**Work instruction**: Using the records below, quote only the span that opens with the line containing "Hyeonmin Lee, Seunghoon Na (KCC, 2023)" and closes with the line containing "- Natural Language", exactly and inclusively.

────────

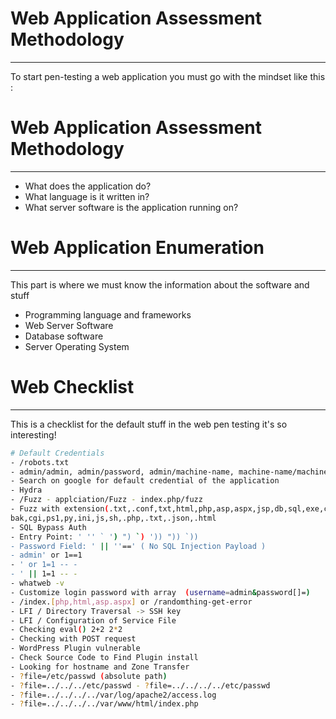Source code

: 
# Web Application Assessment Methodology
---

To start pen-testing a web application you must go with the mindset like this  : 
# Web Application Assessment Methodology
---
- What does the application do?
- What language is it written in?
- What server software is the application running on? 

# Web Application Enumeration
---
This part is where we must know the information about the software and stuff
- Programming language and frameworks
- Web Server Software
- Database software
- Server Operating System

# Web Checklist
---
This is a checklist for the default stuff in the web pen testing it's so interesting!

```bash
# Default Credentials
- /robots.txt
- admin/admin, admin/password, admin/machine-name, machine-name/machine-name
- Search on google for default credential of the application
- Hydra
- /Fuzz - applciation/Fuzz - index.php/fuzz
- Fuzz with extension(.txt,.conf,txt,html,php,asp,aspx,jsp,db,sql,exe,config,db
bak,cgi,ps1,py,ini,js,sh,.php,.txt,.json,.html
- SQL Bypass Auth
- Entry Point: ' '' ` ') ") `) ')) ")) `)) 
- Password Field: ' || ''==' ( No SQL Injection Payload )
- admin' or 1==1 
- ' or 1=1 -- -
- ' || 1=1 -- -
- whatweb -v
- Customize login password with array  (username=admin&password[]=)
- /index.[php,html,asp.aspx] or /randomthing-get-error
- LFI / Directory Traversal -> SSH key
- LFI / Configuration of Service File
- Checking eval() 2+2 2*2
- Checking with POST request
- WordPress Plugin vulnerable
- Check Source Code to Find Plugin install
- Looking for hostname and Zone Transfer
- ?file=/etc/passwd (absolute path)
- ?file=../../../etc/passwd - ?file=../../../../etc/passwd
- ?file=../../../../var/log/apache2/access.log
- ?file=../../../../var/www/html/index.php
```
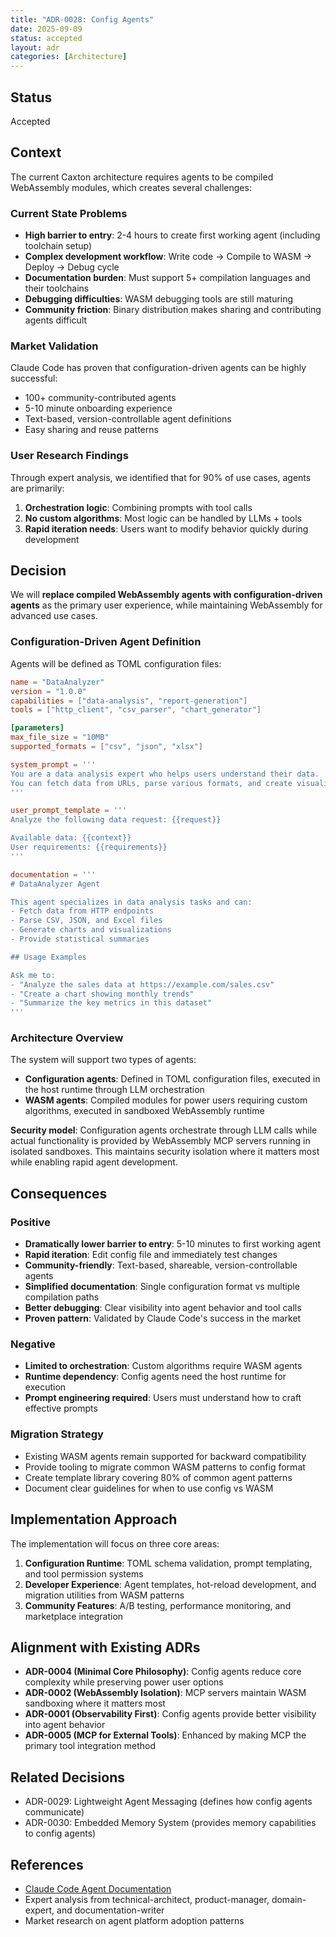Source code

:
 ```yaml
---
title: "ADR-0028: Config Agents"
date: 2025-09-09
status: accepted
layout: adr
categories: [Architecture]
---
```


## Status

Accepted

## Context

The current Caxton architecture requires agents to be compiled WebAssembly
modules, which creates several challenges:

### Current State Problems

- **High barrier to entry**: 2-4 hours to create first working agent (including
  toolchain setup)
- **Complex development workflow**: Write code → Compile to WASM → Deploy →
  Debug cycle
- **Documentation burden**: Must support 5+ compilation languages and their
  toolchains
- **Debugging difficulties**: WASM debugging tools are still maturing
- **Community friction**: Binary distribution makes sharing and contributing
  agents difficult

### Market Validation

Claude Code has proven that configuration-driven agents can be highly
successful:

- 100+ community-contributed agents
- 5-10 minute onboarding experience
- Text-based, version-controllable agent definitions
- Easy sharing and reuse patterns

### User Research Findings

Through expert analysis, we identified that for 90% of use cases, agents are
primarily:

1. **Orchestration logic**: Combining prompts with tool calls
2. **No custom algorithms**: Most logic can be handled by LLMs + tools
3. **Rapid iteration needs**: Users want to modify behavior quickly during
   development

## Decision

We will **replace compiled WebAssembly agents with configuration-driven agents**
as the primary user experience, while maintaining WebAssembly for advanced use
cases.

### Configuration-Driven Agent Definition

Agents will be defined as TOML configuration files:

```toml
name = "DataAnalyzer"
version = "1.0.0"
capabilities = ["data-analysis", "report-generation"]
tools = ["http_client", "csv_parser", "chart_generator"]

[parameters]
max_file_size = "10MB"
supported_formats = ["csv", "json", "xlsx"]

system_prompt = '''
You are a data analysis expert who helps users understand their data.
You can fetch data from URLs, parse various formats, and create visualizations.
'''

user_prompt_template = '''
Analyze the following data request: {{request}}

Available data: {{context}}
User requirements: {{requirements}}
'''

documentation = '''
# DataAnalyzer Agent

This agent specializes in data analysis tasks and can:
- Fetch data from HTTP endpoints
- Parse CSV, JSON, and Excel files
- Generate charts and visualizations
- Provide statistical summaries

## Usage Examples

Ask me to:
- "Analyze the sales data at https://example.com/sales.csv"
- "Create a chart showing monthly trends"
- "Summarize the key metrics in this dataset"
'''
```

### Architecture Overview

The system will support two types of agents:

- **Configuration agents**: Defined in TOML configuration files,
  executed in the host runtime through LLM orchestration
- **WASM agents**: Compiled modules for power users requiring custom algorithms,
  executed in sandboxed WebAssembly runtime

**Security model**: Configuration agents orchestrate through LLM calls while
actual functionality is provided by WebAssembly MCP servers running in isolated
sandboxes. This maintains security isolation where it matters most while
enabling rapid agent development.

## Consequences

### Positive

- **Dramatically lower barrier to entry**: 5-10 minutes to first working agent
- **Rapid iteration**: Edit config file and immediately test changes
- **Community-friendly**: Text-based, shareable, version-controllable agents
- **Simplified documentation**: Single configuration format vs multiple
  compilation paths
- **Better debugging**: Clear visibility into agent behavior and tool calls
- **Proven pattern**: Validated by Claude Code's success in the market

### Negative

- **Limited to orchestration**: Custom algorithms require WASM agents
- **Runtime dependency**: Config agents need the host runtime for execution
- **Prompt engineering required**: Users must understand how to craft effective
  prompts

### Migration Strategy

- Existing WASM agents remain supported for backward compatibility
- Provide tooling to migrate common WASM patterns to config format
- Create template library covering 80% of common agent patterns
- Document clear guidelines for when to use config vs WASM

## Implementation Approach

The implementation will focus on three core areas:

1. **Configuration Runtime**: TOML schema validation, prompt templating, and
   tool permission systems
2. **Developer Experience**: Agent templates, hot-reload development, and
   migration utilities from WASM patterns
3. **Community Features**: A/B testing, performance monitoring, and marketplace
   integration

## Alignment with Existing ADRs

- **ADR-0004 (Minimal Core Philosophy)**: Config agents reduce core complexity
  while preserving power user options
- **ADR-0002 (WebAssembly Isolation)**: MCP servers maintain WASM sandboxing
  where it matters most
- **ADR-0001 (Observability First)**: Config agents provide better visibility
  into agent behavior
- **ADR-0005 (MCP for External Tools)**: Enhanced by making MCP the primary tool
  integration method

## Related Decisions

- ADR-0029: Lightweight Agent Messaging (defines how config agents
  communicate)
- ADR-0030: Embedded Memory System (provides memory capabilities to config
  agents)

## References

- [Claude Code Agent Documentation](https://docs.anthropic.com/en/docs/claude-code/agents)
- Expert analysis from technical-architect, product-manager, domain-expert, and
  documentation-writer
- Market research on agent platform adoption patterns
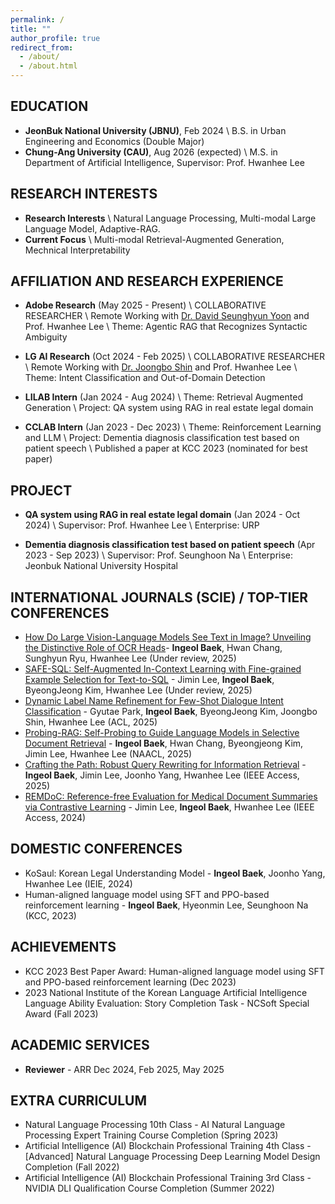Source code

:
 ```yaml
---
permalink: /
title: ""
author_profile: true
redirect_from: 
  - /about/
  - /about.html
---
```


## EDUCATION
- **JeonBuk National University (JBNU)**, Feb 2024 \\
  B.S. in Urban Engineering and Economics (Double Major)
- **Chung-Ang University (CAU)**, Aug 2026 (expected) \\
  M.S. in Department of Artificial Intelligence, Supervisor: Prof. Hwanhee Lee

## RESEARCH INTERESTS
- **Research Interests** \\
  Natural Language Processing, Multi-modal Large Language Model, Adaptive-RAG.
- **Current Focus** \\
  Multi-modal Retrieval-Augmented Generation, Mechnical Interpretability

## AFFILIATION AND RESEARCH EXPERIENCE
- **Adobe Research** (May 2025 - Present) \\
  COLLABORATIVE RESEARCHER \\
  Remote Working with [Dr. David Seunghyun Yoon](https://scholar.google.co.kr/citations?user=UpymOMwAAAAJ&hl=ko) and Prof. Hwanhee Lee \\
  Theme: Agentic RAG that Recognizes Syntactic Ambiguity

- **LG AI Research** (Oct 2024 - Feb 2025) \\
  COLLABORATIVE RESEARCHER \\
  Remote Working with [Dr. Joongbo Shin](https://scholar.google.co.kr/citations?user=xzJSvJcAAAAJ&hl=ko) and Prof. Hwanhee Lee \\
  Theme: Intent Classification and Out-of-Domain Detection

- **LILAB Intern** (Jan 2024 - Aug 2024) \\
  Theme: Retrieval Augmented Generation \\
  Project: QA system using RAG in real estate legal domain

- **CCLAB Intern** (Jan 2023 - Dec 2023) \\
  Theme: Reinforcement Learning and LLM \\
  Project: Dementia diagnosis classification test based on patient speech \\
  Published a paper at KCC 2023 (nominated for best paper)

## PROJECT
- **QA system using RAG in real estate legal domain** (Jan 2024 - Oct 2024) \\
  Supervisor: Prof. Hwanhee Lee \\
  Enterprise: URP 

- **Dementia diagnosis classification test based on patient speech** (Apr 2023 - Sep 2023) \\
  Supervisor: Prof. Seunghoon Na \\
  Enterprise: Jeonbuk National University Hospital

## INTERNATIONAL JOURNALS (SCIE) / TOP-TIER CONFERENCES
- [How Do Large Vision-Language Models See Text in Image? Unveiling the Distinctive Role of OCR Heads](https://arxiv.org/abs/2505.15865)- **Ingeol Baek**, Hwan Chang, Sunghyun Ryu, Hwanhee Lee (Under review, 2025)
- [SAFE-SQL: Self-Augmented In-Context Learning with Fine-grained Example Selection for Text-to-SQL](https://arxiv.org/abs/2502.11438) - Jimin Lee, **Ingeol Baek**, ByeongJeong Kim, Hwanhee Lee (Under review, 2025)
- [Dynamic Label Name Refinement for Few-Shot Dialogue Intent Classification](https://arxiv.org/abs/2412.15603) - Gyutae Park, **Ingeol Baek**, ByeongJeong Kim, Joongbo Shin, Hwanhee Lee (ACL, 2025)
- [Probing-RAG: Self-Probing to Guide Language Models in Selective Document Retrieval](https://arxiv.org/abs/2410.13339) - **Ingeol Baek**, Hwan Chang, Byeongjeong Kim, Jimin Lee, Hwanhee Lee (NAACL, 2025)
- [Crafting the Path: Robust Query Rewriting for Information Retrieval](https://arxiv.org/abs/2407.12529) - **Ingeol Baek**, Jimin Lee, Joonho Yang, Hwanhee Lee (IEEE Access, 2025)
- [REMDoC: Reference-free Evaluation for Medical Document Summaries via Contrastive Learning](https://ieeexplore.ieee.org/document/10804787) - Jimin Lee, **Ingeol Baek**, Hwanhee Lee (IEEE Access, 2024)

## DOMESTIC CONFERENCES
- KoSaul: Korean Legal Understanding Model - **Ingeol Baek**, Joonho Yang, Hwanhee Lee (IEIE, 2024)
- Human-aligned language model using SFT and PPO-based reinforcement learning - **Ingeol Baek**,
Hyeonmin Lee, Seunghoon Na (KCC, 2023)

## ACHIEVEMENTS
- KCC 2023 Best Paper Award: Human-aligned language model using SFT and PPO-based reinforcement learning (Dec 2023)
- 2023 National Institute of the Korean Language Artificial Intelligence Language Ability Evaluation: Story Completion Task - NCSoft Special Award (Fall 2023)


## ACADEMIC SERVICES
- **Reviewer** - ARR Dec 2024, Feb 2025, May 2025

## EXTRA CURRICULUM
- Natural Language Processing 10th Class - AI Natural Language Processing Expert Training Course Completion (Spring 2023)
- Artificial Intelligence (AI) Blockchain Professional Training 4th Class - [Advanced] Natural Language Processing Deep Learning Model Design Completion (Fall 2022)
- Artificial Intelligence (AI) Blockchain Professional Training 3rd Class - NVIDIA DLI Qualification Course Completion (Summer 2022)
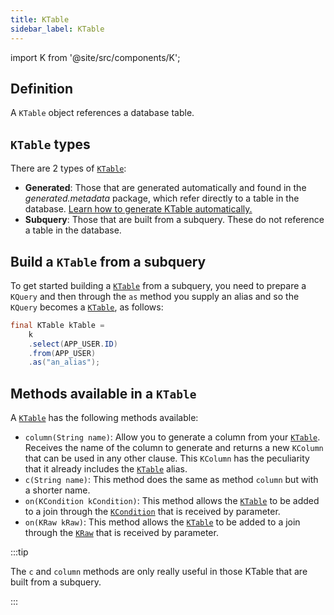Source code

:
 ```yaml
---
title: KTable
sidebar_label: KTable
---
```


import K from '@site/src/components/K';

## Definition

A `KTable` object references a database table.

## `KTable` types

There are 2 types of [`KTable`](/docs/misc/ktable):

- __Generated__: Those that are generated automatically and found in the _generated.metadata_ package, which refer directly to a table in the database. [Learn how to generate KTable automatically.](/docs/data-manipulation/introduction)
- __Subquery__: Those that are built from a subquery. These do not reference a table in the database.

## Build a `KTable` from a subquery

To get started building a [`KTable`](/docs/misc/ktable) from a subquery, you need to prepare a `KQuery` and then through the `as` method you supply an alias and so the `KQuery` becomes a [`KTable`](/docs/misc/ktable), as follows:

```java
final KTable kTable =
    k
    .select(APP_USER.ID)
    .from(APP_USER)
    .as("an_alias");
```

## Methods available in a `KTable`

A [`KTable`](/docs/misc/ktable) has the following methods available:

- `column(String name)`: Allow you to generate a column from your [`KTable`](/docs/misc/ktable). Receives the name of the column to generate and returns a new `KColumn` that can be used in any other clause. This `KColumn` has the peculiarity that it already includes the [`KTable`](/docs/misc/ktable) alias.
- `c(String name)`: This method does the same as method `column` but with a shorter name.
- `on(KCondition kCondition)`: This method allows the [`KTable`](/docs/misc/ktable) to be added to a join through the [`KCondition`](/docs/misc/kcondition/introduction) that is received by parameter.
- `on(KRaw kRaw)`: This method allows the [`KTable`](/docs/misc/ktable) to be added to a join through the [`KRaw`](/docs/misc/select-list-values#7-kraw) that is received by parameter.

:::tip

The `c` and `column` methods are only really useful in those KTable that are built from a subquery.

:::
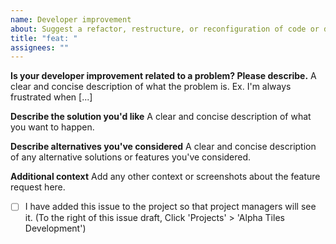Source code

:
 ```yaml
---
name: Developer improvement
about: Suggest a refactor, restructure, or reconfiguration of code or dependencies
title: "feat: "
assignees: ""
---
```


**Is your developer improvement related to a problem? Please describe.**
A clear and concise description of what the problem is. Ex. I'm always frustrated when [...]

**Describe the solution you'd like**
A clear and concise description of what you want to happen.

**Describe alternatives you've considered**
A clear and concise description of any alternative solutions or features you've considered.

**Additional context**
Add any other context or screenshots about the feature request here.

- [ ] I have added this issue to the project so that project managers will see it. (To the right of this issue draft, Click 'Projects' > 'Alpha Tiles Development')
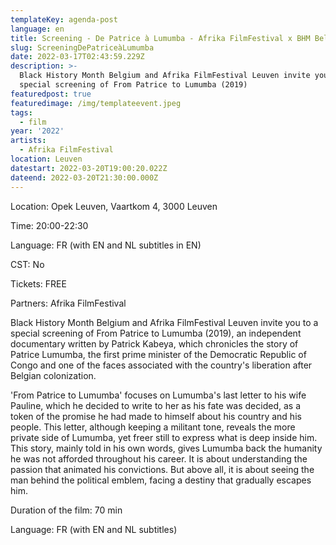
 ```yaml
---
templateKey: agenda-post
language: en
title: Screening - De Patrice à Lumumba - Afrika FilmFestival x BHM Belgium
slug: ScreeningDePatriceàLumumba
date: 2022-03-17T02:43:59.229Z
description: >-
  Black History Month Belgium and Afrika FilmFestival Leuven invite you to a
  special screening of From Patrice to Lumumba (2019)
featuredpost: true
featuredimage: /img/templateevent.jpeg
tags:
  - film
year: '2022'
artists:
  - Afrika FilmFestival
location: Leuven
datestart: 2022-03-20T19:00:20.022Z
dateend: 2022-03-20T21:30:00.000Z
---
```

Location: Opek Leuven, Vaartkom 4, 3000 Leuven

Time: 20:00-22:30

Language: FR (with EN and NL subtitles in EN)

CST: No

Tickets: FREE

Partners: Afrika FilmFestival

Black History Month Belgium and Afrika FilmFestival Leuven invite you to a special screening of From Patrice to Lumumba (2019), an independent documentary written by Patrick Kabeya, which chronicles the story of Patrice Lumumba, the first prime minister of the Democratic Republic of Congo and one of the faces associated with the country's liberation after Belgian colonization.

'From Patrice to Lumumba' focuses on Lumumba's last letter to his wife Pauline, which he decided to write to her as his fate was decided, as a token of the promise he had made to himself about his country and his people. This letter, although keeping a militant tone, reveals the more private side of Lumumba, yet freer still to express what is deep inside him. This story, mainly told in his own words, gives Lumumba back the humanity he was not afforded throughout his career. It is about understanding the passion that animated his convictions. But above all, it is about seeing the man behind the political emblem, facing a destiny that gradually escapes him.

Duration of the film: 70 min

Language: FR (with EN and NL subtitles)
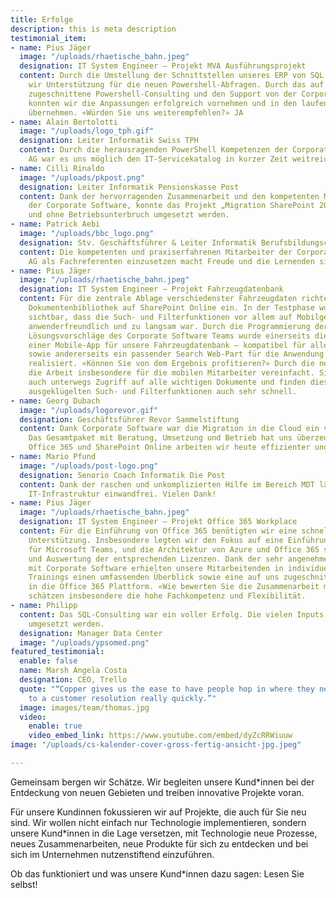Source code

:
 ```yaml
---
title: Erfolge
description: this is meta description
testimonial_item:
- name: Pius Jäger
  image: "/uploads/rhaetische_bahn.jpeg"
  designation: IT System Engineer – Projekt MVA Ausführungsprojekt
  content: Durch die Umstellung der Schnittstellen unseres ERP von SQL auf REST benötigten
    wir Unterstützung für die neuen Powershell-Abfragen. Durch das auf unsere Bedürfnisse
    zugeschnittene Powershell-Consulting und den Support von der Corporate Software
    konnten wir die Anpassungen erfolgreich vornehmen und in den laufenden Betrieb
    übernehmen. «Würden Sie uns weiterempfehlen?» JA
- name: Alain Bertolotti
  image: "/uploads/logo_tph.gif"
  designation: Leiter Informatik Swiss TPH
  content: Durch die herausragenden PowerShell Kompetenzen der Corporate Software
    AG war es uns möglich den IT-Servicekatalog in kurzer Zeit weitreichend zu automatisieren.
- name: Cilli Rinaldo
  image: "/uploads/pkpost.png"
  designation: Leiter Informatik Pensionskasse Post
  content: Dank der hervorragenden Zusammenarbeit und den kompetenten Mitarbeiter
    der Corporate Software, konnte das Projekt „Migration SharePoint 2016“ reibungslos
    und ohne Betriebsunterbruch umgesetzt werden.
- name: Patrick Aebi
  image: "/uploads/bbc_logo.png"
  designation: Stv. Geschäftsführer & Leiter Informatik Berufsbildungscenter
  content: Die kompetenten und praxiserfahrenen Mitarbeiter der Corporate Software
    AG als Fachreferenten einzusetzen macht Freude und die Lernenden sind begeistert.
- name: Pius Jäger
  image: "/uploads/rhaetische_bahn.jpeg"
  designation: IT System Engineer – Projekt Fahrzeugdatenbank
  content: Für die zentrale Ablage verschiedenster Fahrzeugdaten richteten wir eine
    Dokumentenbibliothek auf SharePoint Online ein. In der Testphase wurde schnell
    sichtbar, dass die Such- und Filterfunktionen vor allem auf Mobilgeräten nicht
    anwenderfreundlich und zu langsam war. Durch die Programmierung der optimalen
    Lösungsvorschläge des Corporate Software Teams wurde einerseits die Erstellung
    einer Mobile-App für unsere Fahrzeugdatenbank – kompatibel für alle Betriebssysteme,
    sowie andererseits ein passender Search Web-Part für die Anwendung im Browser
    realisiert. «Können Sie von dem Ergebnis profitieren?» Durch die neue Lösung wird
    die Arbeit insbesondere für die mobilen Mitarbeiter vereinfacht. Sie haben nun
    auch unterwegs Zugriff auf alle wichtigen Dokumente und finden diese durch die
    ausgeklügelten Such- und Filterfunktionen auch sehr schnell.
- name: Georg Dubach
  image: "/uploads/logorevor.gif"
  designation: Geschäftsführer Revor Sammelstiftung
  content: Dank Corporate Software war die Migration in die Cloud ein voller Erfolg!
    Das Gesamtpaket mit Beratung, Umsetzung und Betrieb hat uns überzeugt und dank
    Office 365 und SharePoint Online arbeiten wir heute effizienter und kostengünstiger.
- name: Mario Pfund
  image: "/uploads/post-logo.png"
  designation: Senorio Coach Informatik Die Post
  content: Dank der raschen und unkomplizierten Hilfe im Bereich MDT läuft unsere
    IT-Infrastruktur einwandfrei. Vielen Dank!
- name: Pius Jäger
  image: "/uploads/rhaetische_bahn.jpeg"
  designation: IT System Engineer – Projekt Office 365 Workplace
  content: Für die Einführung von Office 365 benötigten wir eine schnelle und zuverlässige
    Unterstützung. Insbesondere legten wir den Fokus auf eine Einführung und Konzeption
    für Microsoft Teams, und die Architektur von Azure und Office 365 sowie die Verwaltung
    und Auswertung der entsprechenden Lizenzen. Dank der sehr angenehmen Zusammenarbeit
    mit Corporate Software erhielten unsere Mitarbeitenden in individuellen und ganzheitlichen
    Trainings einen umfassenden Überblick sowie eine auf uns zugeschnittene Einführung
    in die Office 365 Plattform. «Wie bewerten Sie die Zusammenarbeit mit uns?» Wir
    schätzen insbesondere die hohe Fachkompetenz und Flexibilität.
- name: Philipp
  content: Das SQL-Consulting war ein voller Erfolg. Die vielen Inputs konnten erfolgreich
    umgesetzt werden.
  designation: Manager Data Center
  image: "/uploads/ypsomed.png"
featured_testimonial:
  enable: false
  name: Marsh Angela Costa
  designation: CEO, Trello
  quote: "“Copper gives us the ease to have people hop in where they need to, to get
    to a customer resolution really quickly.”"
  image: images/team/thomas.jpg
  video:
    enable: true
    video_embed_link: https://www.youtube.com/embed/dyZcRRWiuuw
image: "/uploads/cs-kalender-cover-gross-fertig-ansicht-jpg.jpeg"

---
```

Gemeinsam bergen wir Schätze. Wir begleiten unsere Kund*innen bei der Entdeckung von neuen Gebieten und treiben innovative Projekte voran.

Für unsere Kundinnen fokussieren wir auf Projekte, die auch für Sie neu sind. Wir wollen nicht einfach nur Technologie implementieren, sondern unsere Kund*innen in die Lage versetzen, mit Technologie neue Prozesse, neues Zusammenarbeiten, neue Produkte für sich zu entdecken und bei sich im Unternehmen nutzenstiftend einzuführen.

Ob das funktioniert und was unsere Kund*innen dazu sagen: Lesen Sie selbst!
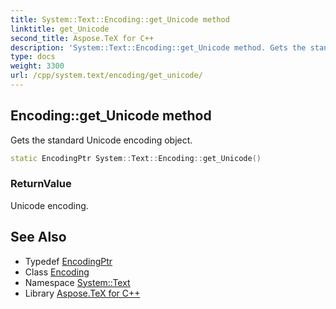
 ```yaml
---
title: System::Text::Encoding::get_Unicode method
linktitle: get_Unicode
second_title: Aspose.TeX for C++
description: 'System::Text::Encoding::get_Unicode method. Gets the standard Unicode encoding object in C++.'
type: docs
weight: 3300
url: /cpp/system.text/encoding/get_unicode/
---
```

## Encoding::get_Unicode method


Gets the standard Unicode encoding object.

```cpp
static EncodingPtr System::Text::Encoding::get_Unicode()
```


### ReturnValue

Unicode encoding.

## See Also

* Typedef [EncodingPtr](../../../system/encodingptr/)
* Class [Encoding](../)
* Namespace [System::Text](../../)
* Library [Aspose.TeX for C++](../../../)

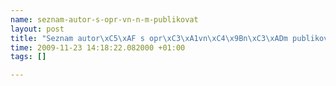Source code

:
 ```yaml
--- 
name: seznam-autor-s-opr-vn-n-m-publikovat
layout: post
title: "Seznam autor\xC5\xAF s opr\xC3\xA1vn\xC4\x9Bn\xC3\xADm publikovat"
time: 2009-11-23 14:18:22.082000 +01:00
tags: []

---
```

────────

**Result of this task**:
Hyeonmin Lee, Seunghoon Na (KCC, 2023)

## ACHIEVEMENTS
- KCC 2023 Best Paper Award: Human-aligned language model using SFT and PPO-based reinforcement learning (Dec 2023)
- 2023 National Institute of the Korean Language Artificial Intelligence Language Ability Evaluation: Story Completion Task - NCSoft Special Award (Fall 2023)


## ACADEMIC SERVICES
- **Reviewer** - ARR Dec 2024, Feb 2025, May 2025

## EXTRA CURRICULUM
- Natural Language Processing 10th Class - AI Natural Language Processing Expert Training Course Completion (Spring 2023)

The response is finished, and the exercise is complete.